Andrew buna hazır mıydı bilmese de, mecburdu, Eiri onun tek dostuydu, ona bir şey olucak olursa;

Ya Andrew kendini evrenin en boş köşesine zincirleyecekti, yada tüm evren bunun acısını çekecekti.

Andrew'in çelişkide kaldığı şey ise;

Katirilyonlarca hayatın hiç bir suçu yokken, kendi öfkesine yenik düşerek hepsinin ölmesi ve vicdanın asla peşini bırakmayacağı idi.

Derin bir nefes aldı, istesede istemese de bunu yapacak, sakladığı şeyi gün yüzüne çıkartacaktı.

Kapıya doğru yürürken, bacakları geri gitmesi için Andrew'e yalvarıyordu, sanki üstünde milyonlarca dünya varmış gibi ağır hissediyordu.

Andrew her adım attığında, kapı bulunduğu yerden daha geriye gidiyordu,  ona ulaşmak imkansız gibiydi.

Dişlerini sıktı, suratı sanki tüm insanlığın acısını sırtında taşıyormuş gibi görünüyordu.

Sesler başlamıştı, kendi geçmişinden kalan arkadaşlarının sesleri, Andrew'i esir almaya başlamıştı,  her adım attığında daha ağır anılarında ki sesleri duyuyordu.

Andrew bağırarak " BUNA MECBURUM, BIRAK GÜCÜM SERBEST KALSIN!" dedi.
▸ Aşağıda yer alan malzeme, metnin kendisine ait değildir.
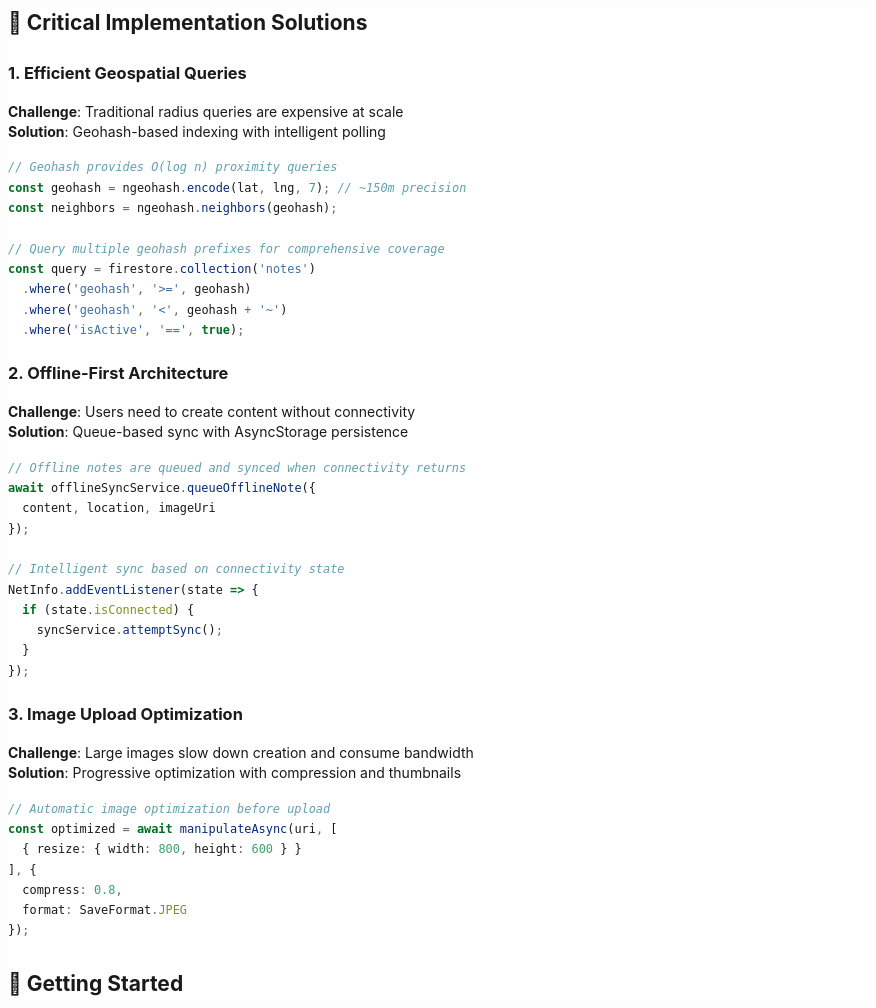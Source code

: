 ## 🔧 Critical Implementation Solutions

### 1. Efficient Geospatial Queries
**Challenge**: Traditional radius queries are expensive at scale  
**Solution**: Geohash-based indexing with intelligent polling

```typescript
// Geohash provides O(log n) proximity queries
const geohash = ngeohash.encode(lat, lng, 7); // ~150m precision
const neighbors = ngeohash.neighbors(geohash);

// Query multiple geohash prefixes for comprehensive coverage
const query = firestore.collection('notes')
  .where('geohash', '>=', geohash)
  .where('geohash', '<', geohash + '~')
  .where('isActive', '==', true);
```

### 2. Offline-First Architecture
**Challenge**: Users need to create content without connectivity  
**Solution**: Queue-based sync with AsyncStorage persistence

```typescript
// Offline notes are queued and synced when connectivity returns
await offlineSyncService.queueOfflineNote({
  content, location, imageUri
});

// Intelligent sync based on connectivity state
NetInfo.addEventListener(state => {
  if (state.isConnected) {
    syncService.attemptSync();
  }
});
```

### 3. Image Upload Optimization  
**Challenge**: Large images slow down creation and consume bandwidth  
**Solution**: Progressive optimization with compression and thumbnails

```typescript
// Automatic image optimization before upload
const optimized = await manipulateAsync(uri, [
  { resize: { width: 800, height: 600 } }
], { 
  compress: 0.8, 
  format: SaveFormat.JPEG 
});
```

## 🚀 Getting Started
Her yönden aynı anda gelen " Andrew?! Bu sen misin? Hayır! Yaklaşma, bize zarar verme!" sesleri, ufak bir kızın ağazından çıkıyordu.

Andrew ağırlığa dayanamayıp bir dizinin üstüne düşmüştü,  sinirle kafasını kaldırdı

" BEN CANAVAR DEĞİLİM! ÖZÜR DİLERİM! BEN SADECE SİZİ KORUYORDUM!" dedi buruk şekilde.

Sesler bir anda kesildi, bembeyaz olan koridor bir anda fırtınalı bir hal almıştı.

Sesler geri gelmişlerdi, sözler yerine sadece Eirinin ağlama sesi geliyordu.

Andrew kafasını yere çevrdi, dişlerini sıkmaktan paramparça etmek üzereydi,  ağlayarak kafasını kaldırdı

" BEN SİZE NE YAPTIM!? BEN, SİZE, NE YAPTIM AMINA KOYAYIM YA!?

Ben sadece Eiri iyi bir hayat yaşasın diye uğraşıyorum." dedi ve hıçkıra hıçkıra ağlamaya başladı.

Üstündeki ağarlık birden bire kalkmıştı, Andrew şaşkınlıkla kafasını kaldırdı ve sesler Andrew'in önceden söylediği kelimeleri ona söylediler;

" Sen buna değer misin?" Andrew durumu anladı, kapıyı açmak istiyorsa bunu hak edip etmediğini kanıtlamalıydı.

Ayağa kalkarak hızlıca kapıya koşmaya başladı,  o koştukça kapı daha hızlı uzaklaşıyordu,  hızını maksimum'a çıkartarak, ışığın %60'ına denk bir hızla koşmaya başladı.

Halen yetişemiyordu, koşarken gözleri fal taşı gibi açıldı, aniden koşmayı bıraktı.

Olduğu yerde kafası eğik şekilde bekledi, fırtınalı hava birden kar yağışına dönmüştü.